Make a word-for-word copy of the entries below from their first line through the line with "- <csr-id-263823e7469cd1b22c241903e5e565f7daae4cbe/> correct", and add nothing.

Data entries:
■ ■ ■ ■ ■

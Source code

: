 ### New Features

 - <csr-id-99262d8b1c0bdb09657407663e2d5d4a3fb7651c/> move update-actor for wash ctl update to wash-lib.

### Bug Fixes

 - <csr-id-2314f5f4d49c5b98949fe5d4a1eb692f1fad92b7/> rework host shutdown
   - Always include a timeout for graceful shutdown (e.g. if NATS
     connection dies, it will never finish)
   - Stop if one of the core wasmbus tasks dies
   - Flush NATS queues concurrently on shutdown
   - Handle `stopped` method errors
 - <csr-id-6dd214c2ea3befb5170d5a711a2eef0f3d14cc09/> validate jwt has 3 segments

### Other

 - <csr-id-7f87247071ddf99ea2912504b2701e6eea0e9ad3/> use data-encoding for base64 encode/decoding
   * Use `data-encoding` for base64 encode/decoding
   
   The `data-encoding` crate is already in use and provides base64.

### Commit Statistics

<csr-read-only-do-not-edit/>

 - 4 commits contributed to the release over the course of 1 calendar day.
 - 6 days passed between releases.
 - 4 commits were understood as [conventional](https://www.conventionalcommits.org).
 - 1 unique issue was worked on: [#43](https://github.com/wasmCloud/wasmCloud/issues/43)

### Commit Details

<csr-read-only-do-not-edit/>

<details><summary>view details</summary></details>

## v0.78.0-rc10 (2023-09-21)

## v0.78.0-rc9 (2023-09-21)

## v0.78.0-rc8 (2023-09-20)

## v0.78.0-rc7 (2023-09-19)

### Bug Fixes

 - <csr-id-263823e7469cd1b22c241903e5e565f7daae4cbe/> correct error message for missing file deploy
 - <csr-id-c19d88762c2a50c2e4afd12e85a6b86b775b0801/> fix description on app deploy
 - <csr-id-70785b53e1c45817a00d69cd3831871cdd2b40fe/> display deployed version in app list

■ ■ ■ ■ ■

RESPONSE BELOW -
Source code

: ### New Features

 - <csr-id-99262d8b1c0bdb09657407663e2d5d4a3fb7651c/> move update-actor for wash ctl update to wash-lib.

### Bug Fixes

 - <csr-id-2314f5f4d49c5b98949fe5d4a1eb692f1fad92b7/> rework host shutdown
   - Always include a timeout for graceful shutdown (e.g. if NATS
     connection dies, it will never finish)
   - Stop if one of the core wasmbus tasks dies
   - Flush NATS queues concurrently on shutdown
   - Handle `stopped` method errors
 - <csr-id-6dd214c2ea3befb5170d5a711a2eef0f3d14cc09/> validate jwt has 3 segments

### Other

 - <csr-id-7f87247071ddf99ea2912504b2701e6eea0e9ad3/> use data-encoding for base64 encode/decoding
   * Use `data-encoding` for base64 encode/decoding
   
   The `data-encoding` crate is already in use and provides base64.

### Commit Statistics

<csr-read-only-do-not-edit/>

 - 4 commits contributed to the release over the course of 1 calendar day.
 - 6 days passed between releases.
 - 4 commits were understood as [conventional](https://www.conventionalcommits.org).
 - 1 unique issue was worked on: [#43](https://github.com/wasmCloud/wasmCloud/issues/43)

### Commit Details

<csr-read-only-do-not-edit/>

<details><summary>view details</summary></details>

## v0.78.0-rc10 (2023-09-21)

## v0.78.0-rc9 (2023-09-21)

## v0.78.0-rc8 (2023-09-20)

## v0.78.0-rc7 (2023-09-19)

### Bug Fixes

 - <csr-id-263823e7469cd1b22c241903e5e565f7daae4cbe/> correct error message for missing file deploy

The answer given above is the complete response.